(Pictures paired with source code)
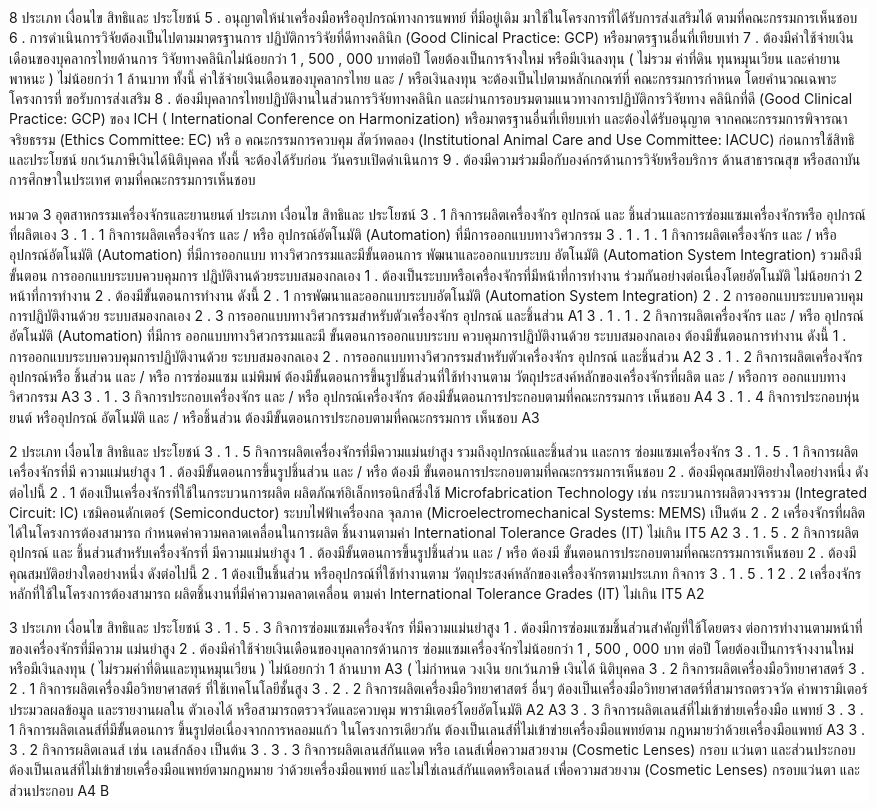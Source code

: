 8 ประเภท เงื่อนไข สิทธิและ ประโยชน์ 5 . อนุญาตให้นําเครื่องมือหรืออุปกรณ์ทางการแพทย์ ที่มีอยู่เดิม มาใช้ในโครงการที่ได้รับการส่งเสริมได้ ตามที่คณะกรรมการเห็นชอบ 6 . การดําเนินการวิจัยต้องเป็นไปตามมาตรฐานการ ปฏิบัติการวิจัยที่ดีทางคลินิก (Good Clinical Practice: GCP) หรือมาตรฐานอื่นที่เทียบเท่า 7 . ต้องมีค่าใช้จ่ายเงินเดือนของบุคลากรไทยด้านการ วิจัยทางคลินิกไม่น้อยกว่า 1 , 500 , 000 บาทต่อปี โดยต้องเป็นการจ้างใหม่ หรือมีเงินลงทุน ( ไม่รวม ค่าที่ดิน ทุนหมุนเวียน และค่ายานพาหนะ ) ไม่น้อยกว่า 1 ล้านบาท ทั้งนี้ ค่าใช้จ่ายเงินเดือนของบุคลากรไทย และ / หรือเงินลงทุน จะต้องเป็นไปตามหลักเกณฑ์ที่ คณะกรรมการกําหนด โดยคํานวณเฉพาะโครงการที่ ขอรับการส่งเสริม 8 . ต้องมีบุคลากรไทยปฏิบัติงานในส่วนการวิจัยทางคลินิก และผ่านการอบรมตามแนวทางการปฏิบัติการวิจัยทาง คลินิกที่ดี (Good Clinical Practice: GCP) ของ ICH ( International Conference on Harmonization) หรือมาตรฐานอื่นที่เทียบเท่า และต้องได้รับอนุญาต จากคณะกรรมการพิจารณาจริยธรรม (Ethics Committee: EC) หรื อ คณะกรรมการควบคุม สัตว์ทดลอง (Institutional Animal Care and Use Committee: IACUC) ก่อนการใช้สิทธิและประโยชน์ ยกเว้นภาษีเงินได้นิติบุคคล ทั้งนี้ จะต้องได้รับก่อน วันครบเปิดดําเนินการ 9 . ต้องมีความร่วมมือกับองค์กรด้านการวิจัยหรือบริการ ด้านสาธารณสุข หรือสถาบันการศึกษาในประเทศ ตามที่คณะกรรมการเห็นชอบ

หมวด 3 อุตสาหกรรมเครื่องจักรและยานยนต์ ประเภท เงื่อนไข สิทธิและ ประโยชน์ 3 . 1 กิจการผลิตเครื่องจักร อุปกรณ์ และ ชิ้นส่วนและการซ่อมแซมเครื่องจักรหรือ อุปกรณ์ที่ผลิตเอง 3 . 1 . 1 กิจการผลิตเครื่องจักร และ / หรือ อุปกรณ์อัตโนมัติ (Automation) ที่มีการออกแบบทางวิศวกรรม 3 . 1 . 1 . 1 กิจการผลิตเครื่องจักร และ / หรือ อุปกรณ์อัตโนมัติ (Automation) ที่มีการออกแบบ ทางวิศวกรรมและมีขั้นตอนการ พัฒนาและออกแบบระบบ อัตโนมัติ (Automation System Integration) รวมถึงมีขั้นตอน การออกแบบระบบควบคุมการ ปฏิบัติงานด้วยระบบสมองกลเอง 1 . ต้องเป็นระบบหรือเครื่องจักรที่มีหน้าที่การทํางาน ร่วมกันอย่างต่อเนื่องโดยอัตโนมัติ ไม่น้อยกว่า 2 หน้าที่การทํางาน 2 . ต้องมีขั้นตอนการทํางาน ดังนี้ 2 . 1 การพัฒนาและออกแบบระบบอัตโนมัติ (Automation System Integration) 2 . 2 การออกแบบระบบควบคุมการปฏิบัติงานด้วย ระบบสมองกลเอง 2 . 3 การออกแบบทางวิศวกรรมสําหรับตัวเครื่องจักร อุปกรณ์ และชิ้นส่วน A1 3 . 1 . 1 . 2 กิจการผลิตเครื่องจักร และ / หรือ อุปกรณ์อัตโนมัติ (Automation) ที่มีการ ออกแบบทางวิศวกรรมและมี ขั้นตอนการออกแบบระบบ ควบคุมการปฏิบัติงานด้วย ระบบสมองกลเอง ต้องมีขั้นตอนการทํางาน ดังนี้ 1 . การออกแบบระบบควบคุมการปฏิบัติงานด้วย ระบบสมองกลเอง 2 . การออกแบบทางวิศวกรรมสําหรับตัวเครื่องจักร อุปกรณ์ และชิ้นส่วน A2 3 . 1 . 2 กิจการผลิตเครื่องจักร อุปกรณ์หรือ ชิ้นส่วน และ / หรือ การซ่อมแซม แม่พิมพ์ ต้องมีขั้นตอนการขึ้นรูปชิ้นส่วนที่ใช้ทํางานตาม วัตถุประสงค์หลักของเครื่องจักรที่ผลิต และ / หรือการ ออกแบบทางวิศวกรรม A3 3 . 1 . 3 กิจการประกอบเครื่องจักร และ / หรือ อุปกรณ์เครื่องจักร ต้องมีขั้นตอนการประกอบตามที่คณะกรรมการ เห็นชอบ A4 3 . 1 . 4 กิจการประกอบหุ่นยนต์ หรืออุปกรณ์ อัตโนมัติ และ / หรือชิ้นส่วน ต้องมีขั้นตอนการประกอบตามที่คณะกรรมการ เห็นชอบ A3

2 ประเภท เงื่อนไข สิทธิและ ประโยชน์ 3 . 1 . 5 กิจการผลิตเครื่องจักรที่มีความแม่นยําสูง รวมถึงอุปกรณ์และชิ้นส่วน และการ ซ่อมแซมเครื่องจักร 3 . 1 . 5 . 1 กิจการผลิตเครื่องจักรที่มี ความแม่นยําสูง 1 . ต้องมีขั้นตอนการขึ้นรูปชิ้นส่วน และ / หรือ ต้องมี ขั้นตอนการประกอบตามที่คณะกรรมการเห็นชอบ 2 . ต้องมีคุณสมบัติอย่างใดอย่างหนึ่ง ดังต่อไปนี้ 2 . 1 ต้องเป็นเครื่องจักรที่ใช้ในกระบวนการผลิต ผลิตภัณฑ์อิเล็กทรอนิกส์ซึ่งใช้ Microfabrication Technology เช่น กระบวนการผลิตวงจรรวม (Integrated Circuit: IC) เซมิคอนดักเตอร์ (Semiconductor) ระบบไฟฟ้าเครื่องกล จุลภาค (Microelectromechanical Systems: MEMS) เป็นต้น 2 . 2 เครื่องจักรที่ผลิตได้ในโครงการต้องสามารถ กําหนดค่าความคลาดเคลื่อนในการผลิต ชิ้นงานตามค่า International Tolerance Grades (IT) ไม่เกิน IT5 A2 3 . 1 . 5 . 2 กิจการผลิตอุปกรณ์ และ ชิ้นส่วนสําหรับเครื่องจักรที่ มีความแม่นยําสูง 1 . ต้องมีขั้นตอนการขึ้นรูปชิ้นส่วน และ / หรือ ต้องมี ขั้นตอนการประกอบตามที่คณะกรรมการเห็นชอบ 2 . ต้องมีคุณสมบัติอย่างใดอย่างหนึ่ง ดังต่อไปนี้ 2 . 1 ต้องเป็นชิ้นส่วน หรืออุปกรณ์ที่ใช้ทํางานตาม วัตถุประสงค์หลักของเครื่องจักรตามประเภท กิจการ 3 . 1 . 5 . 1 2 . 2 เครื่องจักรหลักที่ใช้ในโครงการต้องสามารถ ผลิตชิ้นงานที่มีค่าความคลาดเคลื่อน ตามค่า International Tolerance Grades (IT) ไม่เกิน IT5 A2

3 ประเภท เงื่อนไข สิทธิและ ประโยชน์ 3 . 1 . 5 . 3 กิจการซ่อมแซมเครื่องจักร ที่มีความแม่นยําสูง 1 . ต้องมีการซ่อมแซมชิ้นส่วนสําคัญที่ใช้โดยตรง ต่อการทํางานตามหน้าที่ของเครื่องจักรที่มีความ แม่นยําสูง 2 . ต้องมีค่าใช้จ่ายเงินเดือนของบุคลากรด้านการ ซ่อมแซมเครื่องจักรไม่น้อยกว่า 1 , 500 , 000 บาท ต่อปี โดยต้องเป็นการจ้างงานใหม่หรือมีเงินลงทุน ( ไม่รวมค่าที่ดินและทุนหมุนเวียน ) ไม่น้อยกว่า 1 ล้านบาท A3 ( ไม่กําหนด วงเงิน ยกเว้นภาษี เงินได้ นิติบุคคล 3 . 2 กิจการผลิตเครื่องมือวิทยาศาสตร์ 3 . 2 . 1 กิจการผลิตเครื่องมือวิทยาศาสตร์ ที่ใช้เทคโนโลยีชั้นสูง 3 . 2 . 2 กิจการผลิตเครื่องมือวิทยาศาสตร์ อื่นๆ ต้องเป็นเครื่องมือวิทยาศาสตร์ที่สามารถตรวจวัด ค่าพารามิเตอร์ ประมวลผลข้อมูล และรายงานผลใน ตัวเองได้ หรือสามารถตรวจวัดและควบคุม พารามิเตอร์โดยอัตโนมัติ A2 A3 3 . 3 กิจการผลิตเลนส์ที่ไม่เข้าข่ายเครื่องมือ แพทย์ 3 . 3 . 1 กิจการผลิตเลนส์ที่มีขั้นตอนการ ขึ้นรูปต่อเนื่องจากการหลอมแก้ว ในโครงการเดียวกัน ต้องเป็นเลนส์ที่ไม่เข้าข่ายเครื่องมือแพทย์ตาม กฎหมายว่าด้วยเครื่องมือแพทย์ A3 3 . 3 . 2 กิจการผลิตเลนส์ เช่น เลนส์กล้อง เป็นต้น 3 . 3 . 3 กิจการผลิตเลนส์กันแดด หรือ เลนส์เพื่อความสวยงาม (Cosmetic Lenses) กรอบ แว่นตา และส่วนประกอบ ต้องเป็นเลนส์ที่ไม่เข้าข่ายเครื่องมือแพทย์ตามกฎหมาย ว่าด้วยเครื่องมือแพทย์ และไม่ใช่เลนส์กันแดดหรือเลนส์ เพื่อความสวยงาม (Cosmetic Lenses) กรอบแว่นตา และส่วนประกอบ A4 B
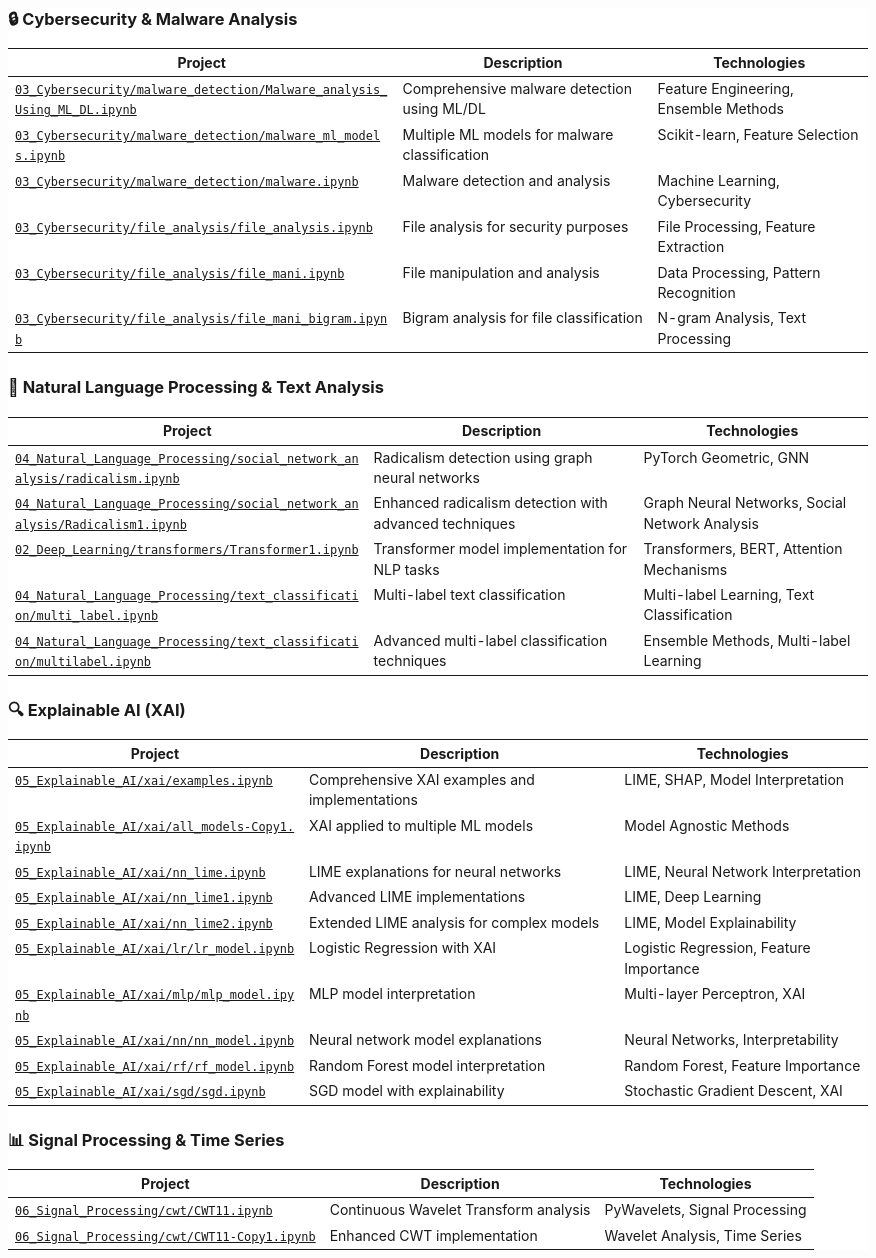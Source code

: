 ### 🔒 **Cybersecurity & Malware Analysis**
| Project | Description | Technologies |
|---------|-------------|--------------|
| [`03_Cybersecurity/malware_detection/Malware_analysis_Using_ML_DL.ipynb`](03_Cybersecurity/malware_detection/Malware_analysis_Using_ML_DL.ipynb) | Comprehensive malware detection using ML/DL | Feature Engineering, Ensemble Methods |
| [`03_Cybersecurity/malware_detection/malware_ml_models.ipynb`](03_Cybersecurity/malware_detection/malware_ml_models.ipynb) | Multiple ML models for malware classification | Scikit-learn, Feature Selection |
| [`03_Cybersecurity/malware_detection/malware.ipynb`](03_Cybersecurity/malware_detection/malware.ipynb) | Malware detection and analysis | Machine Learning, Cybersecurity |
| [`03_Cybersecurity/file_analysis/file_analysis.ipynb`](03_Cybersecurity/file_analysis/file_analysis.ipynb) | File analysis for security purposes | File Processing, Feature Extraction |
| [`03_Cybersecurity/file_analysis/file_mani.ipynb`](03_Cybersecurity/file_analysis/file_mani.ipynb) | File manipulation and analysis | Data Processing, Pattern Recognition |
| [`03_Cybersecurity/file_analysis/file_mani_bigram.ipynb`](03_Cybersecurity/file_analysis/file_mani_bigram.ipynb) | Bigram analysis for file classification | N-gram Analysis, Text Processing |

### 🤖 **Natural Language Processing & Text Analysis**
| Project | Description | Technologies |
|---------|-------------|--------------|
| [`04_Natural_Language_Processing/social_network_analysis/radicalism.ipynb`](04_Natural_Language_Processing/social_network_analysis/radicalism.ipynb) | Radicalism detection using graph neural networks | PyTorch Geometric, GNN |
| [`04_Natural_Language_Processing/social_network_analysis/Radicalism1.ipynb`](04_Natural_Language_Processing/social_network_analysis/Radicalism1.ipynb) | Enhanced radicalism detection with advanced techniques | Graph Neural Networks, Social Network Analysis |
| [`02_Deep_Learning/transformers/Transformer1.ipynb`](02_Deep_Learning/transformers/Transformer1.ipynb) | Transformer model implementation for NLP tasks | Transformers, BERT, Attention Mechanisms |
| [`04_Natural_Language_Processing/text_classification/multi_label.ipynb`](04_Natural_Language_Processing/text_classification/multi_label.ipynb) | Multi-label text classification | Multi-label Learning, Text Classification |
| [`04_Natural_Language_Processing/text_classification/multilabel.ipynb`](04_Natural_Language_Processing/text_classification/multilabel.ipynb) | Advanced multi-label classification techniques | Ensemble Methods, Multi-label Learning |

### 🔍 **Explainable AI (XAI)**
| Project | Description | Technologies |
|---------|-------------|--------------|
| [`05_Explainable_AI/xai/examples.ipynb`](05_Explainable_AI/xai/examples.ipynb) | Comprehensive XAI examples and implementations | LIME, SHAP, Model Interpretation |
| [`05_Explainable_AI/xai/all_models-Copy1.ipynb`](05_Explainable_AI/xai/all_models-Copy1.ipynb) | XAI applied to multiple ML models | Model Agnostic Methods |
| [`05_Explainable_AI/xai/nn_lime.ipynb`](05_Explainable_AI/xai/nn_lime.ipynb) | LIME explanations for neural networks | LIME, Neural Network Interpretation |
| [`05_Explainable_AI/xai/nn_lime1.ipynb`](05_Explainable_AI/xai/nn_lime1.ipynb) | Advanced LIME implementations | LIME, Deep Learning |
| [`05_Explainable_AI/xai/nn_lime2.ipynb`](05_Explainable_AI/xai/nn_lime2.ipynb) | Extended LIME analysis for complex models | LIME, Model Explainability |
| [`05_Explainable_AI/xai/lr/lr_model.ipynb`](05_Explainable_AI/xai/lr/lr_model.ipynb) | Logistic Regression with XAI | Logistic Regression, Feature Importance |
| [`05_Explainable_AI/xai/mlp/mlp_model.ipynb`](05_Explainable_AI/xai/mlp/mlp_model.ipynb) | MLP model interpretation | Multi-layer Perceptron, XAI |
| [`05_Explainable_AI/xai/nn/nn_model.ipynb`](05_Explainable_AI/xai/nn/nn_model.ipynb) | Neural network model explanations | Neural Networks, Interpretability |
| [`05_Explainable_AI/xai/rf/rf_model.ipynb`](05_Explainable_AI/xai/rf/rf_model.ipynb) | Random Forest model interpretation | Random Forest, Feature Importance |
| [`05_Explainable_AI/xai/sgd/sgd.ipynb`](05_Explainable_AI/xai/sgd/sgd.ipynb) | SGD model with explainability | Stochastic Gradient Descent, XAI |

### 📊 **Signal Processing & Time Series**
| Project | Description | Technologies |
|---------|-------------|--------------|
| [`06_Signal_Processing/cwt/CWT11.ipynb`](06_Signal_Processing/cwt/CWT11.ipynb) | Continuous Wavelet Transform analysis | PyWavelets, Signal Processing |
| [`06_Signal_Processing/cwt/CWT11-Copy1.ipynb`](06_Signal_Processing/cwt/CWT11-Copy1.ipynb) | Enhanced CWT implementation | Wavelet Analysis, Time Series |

◆ **TASK ITEM**
Report, as a bare number, how many lines above contain the string "Ensemble".

◆ **ANSWER BOX**
2